Extracted information Block Start
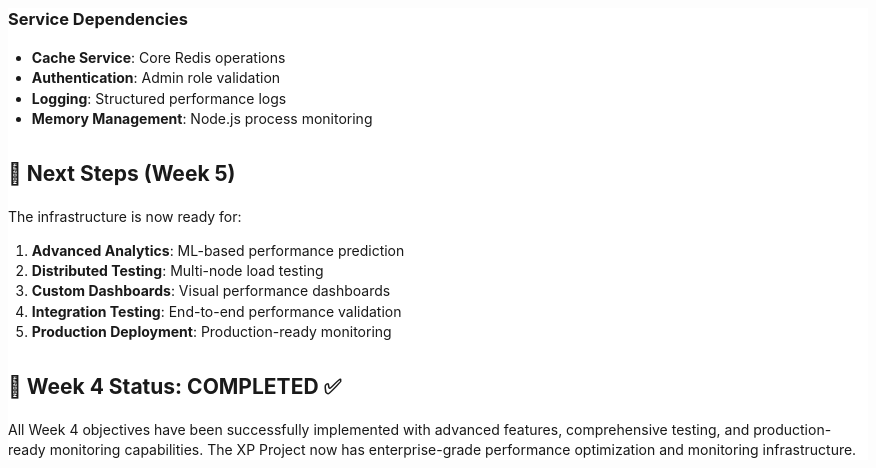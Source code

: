 ### Service Dependencies
- **Cache Service**: Core Redis operations
- **Authentication**: Admin role validation
- **Logging**: Structured performance logs
- **Memory Management**: Node.js process monitoring

## 📝 Next Steps (Week 5)

The infrastructure is now ready for:
1. **Advanced Analytics**: ML-based performance prediction
2. **Distributed Testing**: Multi-node load testing
3. **Custom Dashboards**: Visual performance dashboards
4. **Integration Testing**: End-to-end performance validation
5. **Production Deployment**: Production-ready monitoring

## 🎉 Week 4 Status: COMPLETED ✅

All Week 4 objectives have been successfully implemented with advanced features, comprehensive testing, and production-ready monitoring capabilities. The XP Project now has enterprise-grade performance optimization and monitoring infrastructure.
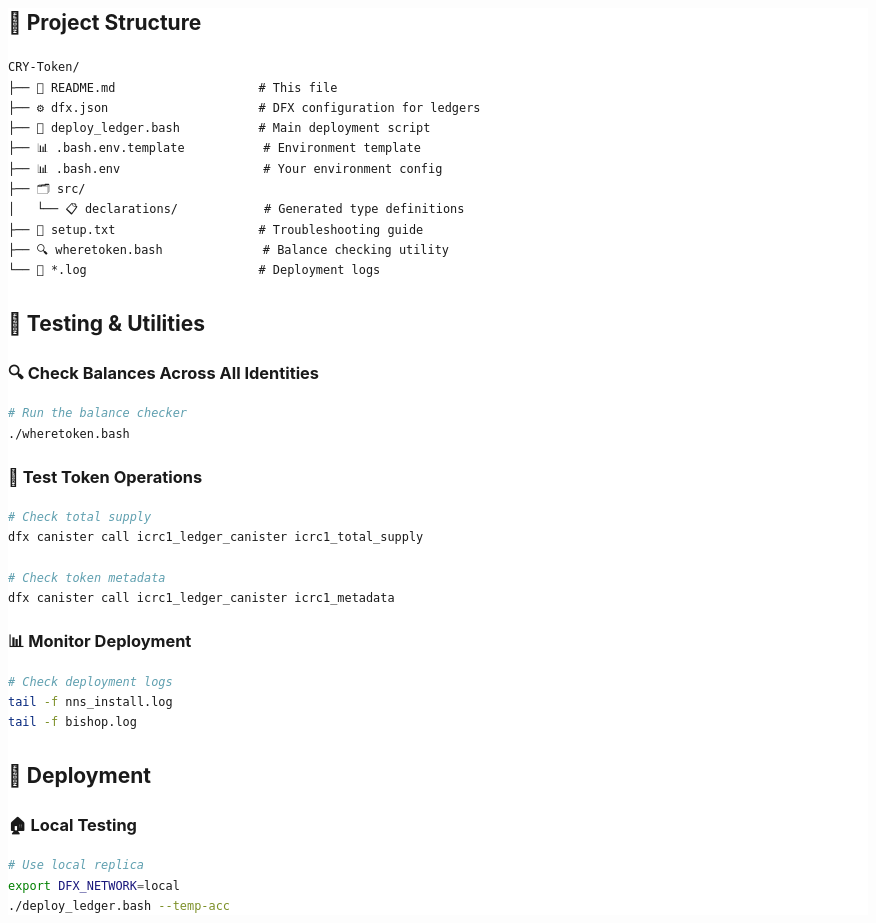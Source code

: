 ## 📁 Project Structure

```
CRY-Token/
├── 📄 README.md                    # This file
├── ⚙️ dfx.json                     # DFX configuration for ledgers
├── 🔧 deploy_ledger.bash           # Main deployment script
├── 📊 .bash.env.template           # Environment template
├── 📊 .bash.env                    # Your environment config
├── 🗂️ src/
│   └── 📋 declarations/            # Generated type definitions
├── 📜 setup.txt                    # Troubleshooting guide
├── 🔍 wheretoken.bash              # Balance checking utility
└── 📝 *.log                        # Deployment logs
```

## 🧪 Testing & Utilities

### 🔍 **Check Balances Across All Identities**

```bash
# Run the balance checker
./wheretoken.bash
```

### 🎯 **Test Token Operations**

```bash
# Check total supply
dfx canister call icrc1_ledger_canister icrc1_total_supply

# Check token metadata
dfx canister call icrc1_ledger_canister icrc1_metadata
```

### 📊 **Monitor Deployment**

```bash
# Check deployment logs
tail -f nns_install.log
tail -f bishop.log
```

## 🚀 Deployment

### 🏠 **Local Testing**

```bash
# Use local replica
export DFX_NETWORK=local
./deploy_ledger.bash --temp-acc
```
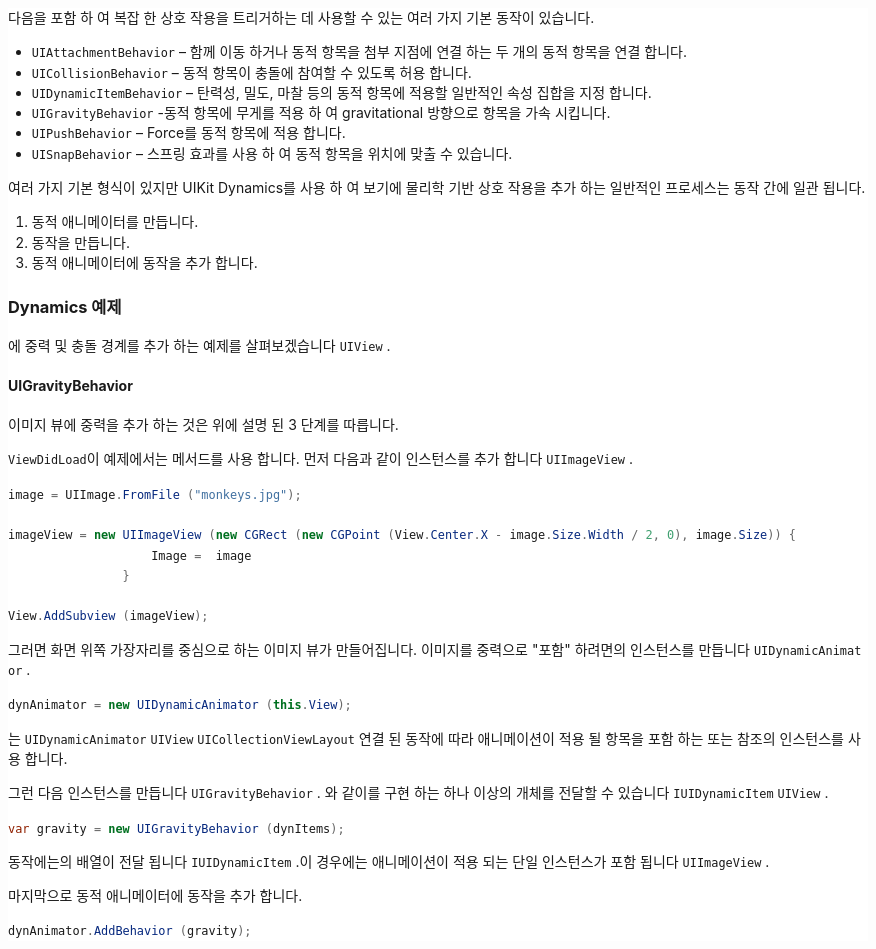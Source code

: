 다음을 포함 하 여 복잡 한 상호 작용을 트리거하는 데 사용할 수 있는 여러 가지 기본 동작이 있습니다.

- `UIAttachmentBehavior` – 함께 이동 하거나 동적 항목을 첨부 지점에 연결 하는 두 개의 동적 항목을 연결 합니다.
- `UICollisionBehavior` – 동적 항목이 충돌에 참여할 수 있도록 허용 합니다.
- `UIDynamicItemBehavior` – 탄력성, 밀도, 마찰 등의 동적 항목에 적용할 일반적인 속성 집합을 지정 합니다.
- `UIGravityBehavior` -동적 항목에 무게를 적용 하 여 gravitational 방향으로 항목을 가속 시킵니다.
- `UIPushBehavior` – Force를 동적 항목에 적용 합니다.
- `UISnapBehavior` – 스프링 효과를 사용 하 여 동적 항목을 위치에 맞출 수 있습니다.

여러 가지 기본 형식이 있지만 UIKit Dynamics를 사용 하 여 보기에 물리학 기반 상호 작용을 추가 하는 일반적인 프로세스는 동작 간에 일관 됩니다.

1. 동적 애니메이터를 만듭니다.
1. 동작을 만듭니다.
1. 동적 애니메이터에 동작을 추가 합니다.

### <a name="dynamics-example"></a>Dynamics 예제

에 중력 및 충돌 경계를 추가 하는 예제를 살펴보겠습니다 `UIView` .

#### <a name="uigravitybehavior"></a>UIGravityBehavior

이미지 뷰에 중력을 추가 하는 것은 위에 설명 된 3 단계를 따릅니다.

`ViewDidLoad`이 예제에서는 메서드를 사용 합니다. 먼저 다음과 같이 인스턴스를 추가 합니다 `UIImageView` .

```csharp
image = UIImage.FromFile ("monkeys.jpg");

imageView = new UIImageView (new CGRect (new CGPoint (View.Center.X - image.Size.Width / 2, 0), image.Size)) {
                    Image =  image
                }

View.AddSubview (imageView);
```

그러면 화면 위쪽 가장자리를 중심으로 하는 이미지 뷰가 만들어집니다. 이미지를 중력으로 "포함" 하려면의 인스턴스를 만듭니다 `UIDynamicAnimator` .

```csharp
dynAnimator = new UIDynamicAnimator (this.View);
```

는 `UIDynamicAnimator` `UIView` `UICollectionViewLayout` 연결 된 동작에 따라 애니메이션이 적용 될 항목을 포함 하는 또는 참조의 인스턴스를 사용 합니다.

그런 다음 인스턴스를 만듭니다 `UIGravityBehavior` . 와 같이를 구현 하는 하나 이상의 개체를 전달할 수 있습니다 `IUIDynamicItem` `UIView` .

```csharp
var gravity = new UIGravityBehavior (dynItems);
```

동작에는의 배열이 전달 됩니다 `IUIDynamicItem` .이 경우에는 애니메이션이 적용 되는 단일 인스턴스가 포함 됩니다 `UIImageView` .

마지막으로 동적 애니메이터에 동작을 추가 합니다.

```csharp
dynAnimator.AddBehavior (gravity);
```
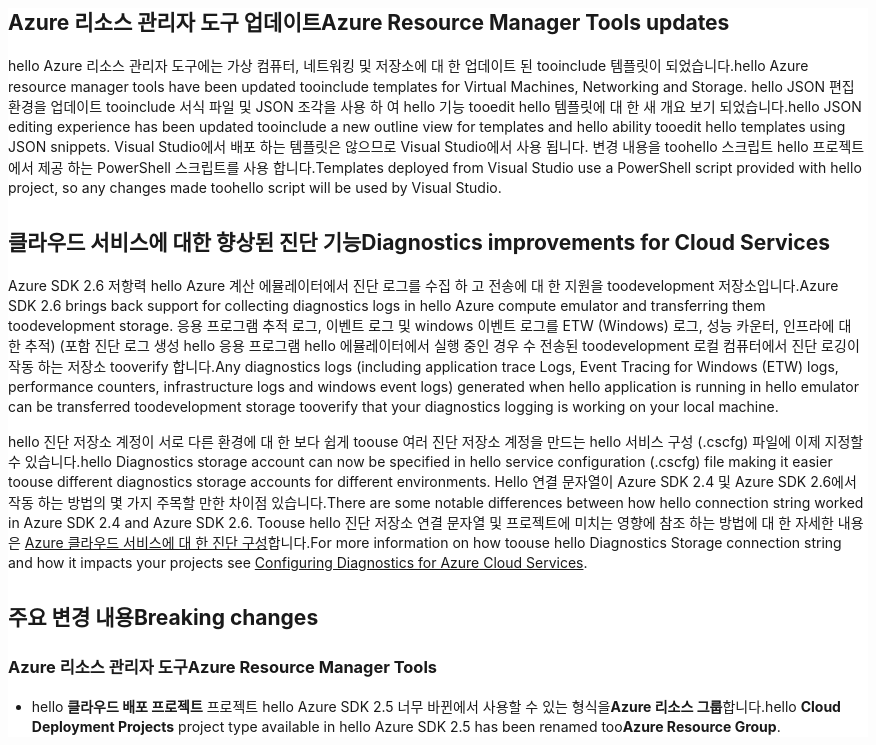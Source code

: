 ## <a name="azure-resource-manager-tools-updates"></a><span data-ttu-id="30faa-143">Azure 리소스 관리자 도구 업데이트</span><span class="sxs-lookup"><span data-stu-id="30faa-143">Azure Resource Manager Tools updates</span></span>
<span data-ttu-id="30faa-144">hello Azure 리소스 관리자 도구에는 가상 컴퓨터, 네트워킹 및 저장소에 대 한 업데이트 된 tooinclude 템플릿이 되었습니다.</span><span class="sxs-lookup"><span data-stu-id="30faa-144">hello Azure resource manager tools have been updated tooinclude templates for Virtual Machines, Networking and Storage.</span></span> <span data-ttu-id="30faa-145">hello JSON 편집 환경을 업데이트 tooinclude 서식 파일 및 JSON 조각을 사용 하 여 hello 기능 tooedit hello 템플릿에 대 한 새 개요 보기 되었습니다.</span><span class="sxs-lookup"><span data-stu-id="30faa-145">hello JSON editing experience has been updated tooinclude a new outline view for templates and hello ability tooedit hello templates using JSON snippets.</span></span> <span data-ttu-id="30faa-146">Visual Studio에서 배포 하는 템플릿은 않으므로 Visual Studio에서 사용 됩니다. 변경 내용을 toohello 스크립트 hello 프로젝트에서 제공 하는 PowerShell 스크립트를 사용 합니다.</span><span class="sxs-lookup"><span data-stu-id="30faa-146">Templates deployed from Visual Studio use a PowerShell script provided with hello project, so any changes made toohello script will be used by Visual Studio.</span></span>

## <a name="diagnostics-improvements-for-cloud-services"></a><span data-ttu-id="30faa-147">클라우드 서비스에 대한 향상된 진단 기능</span><span class="sxs-lookup"><span data-stu-id="30faa-147">Diagnostics improvements for Cloud Services</span></span>
<span data-ttu-id="30faa-148">Azure SDK 2.6 저항력 hello Azure 계산 에뮬레이터에서 진단 로그를 수집 하 고 전송에 대 한 지원을 toodevelopment 저장소입니다.</span><span class="sxs-lookup"><span data-stu-id="30faa-148">Azure SDK 2.6 brings back support for collecting diagnostics logs in hello Azure compute emulator and transferring them toodevelopment storage.</span></span> <span data-ttu-id="30faa-149">응용 프로그램 추적 로그, 이벤트 로그 및 windows 이벤트 로그를 ETW (Windows) 로그, 성능 카운터, 인프라에 대 한 추적) (포함 진단 로그 생성 hello 응용 프로그램 hello 에뮬레이터에서 실행 중인 경우 수 전송된 toodevelopment 로컬 컴퓨터에서 진단 로깅이 작동 하는 저장소 tooverify 합니다.</span><span class="sxs-lookup"><span data-stu-id="30faa-149">Any diagnostics logs (including application trace Logs, Event Tracing for Windows (ETW) logs, performance counters, infrastructure logs and windows event logs) generated when hello application is running in hello emulator can be transferred toodevelopment storage tooverify that your diagnostics logging is working on your local machine.</span></span> 

<span data-ttu-id="30faa-150">hello 진단 저장소 계정이 서로 다른 환경에 대 한 보다 쉽게 toouse 여러 진단 저장소 계정을 만드는 hello 서비스 구성 (.cscfg) 파일에 이제 지정할 수 있습니다.</span><span class="sxs-lookup"><span data-stu-id="30faa-150">hello Diagnostics storage account can now be specified in hello service configuration (.cscfg) file making it easier toouse different diagnostics storage accounts for different environments.</span></span> <span data-ttu-id="30faa-151">Hello 연결 문자열이 Azure SDK 2.4 및 Azure SDK 2.6에서 작동 하는 방법의 몇 가지 주목할 만한 차이점 있습니다.</span><span class="sxs-lookup"><span data-stu-id="30faa-151">There are some notable differences between how hello connection string worked in Azure SDK 2.4 and Azure SDK 2.6.</span></span> <span data-ttu-id="30faa-152">Toouse hello 진단 저장소 연결 문자열 및 프로젝트에 미치는 영향에 참조 하는 방법에 대 한 자세한 내용은 [Azure 클라우드 서비스에 대 한 진단 구성](http://go.microsoft.com/fwlink/?LinkID=532784)합니다.</span><span class="sxs-lookup"><span data-stu-id="30faa-152">For more information on how toouse hello Diagnostics Storage connection string and how it impacts your projects see [Configuring Diagnostics for Azure Cloud Services](http://go.microsoft.com/fwlink/?LinkID=532784).</span></span>

## <a name="breaking-changes"></a><span data-ttu-id="30faa-153">주요 변경 내용</span><span class="sxs-lookup"><span data-stu-id="30faa-153">Breaking changes</span></span>
### <a name="azure-resource-manager-tools"></a><span data-ttu-id="30faa-154">Azure 리소스 관리자 도구</span><span class="sxs-lookup"><span data-stu-id="30faa-154">Azure Resource Manager Tools</span></span>
* <span data-ttu-id="30faa-155">hello **클라우드 배포 프로젝트** 프로젝트 hello Azure SDK 2.5 너무 바뀐에서 사용할 수 있는 형식을**Azure 리소스 그룹**합니다.</span><span class="sxs-lookup"><span data-stu-id="30faa-155">hello **Cloud Deployment Projects** project type available in hello Azure SDK 2.5 has been renamed too**Azure Resource Group**.</span></span>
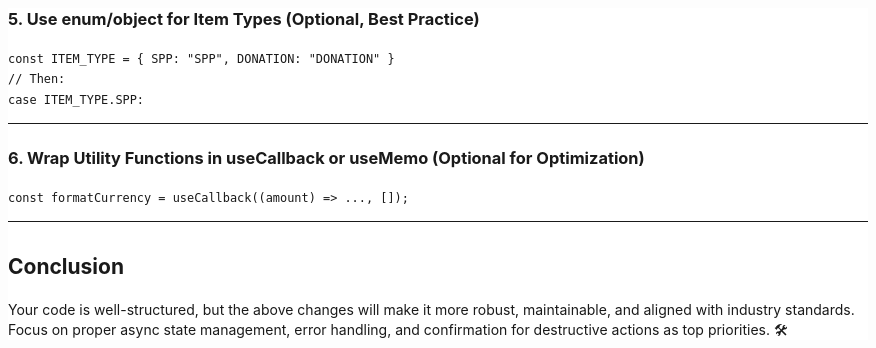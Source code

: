
### 5. Use enum/object for Item Types (Optional, Best Practice)

```pseudo
const ITEM_TYPE = { SPP: "SPP", DONATION: "DONATION" }
// Then:
case ITEM_TYPE.SPP:
```

---

### 6. Wrap Utility Functions in useCallback or useMemo (Optional for Optimization)

```pseudo
const formatCurrency = useCallback((amount) => ..., []);
```

---

## Conclusion

Your code is well-structured, but the above changes will make it more robust, maintainable, and aligned with industry standards. Focus on proper async state management, error handling, and confirmation for destructive actions as top priorities. 🛠️
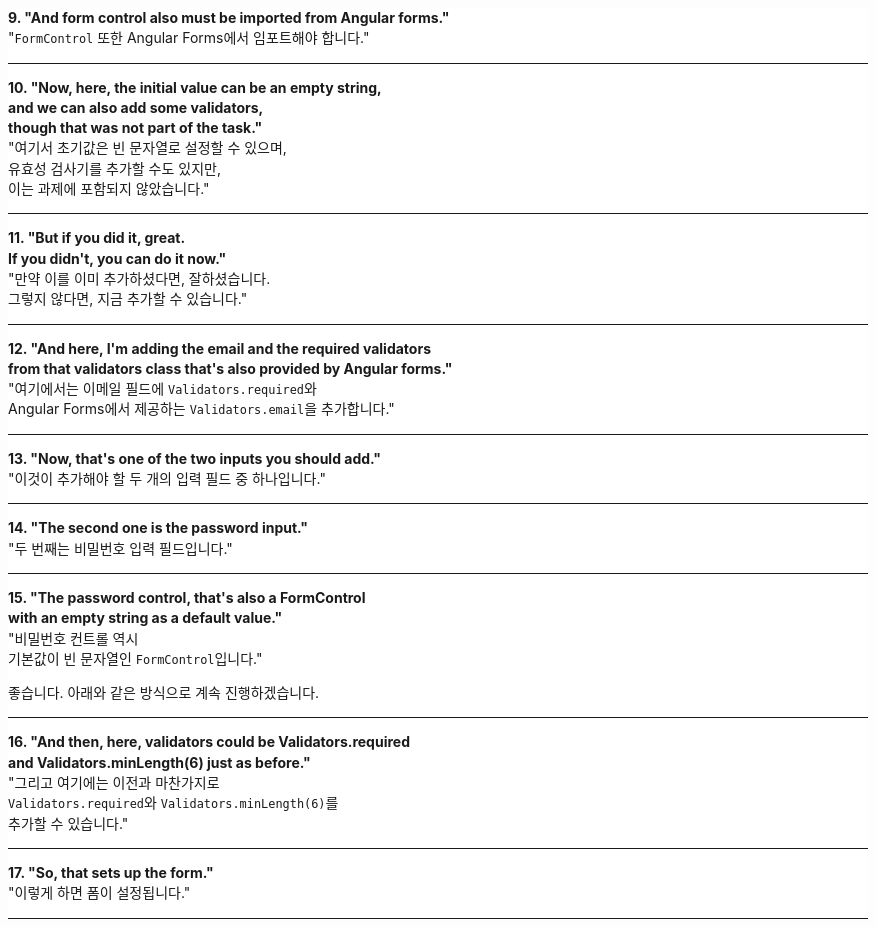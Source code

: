 
**9. "And form control also must be imported from Angular forms."**  
"`FormControl` 또한 Angular Forms에서 임포트해야 합니다."

---

**10. "Now, here, the initial value can be an empty string,  
and we can also add some validators,  
though that was not part of the task."**  
"여기서 초기값은 빈 문자열로 설정할 수 있으며,  
유효성 검사기를 추가할 수도 있지만,  
이는 과제에 포함되지 않았습니다."

---

**11. "But if you did it, great.  
If you didn't, you can do it now."**  
"만약 이를 이미 추가하셨다면, 잘하셨습니다.  
그렇지 않다면, 지금 추가할 수 있습니다."

---

**12. "And here, I'm adding the email and the required validators  
from that validators class that's also provided by Angular forms."**  
"여기에서는 이메일 필드에 `Validators.required`와  
Angular Forms에서 제공하는 `Validators.email`을 추가합니다."

---

**13. "Now, that's one of the two inputs you should add."**  
"이것이 추가해야 할 두 개의 입력 필드 중 하나입니다."

---

**14. "The second one is the password input."**  
"두 번째는 비밀번호 입력 필드입니다."

---

**15. "The password control, that's also a FormControl  
with an empty string as a default value."**  
"비밀번호 컨트롤 역시  
기본값이 빈 문자열인 `FormControl`입니다."

좋습니다. 아래와 같은 방식으로 계속 진행하겠습니다.

---

**16. "And then, here, validators could be Validators.required  
and Validators.minLength(6) just as before."**  
"그리고 여기에는 이전과 마찬가지로  
`Validators.required`와 `Validators.minLength(6)`를  
추가할 수 있습니다."

---

**17. "So, that sets up the form."**  
"이렇게 하면 폼이 설정됩니다."

---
Extracted information Block End
*Exercise instructions*
With the line holding "- **Authentication**: Admin role validation" as the first and the line holding "1. **Advanced Analytics**: ML-based" as the last, set down that range of the entries above exactly, and nothing else.

*Reply to the exercise*
- **Authentication**: Admin role validation
- **Logging**: Structured performance logs
- **Memory Management**: Node.js process monitoring

## 📝 Next Steps (Week 5)

The infrastructure is now ready for:
1. **Advanced Analytics**: ML-based performance prediction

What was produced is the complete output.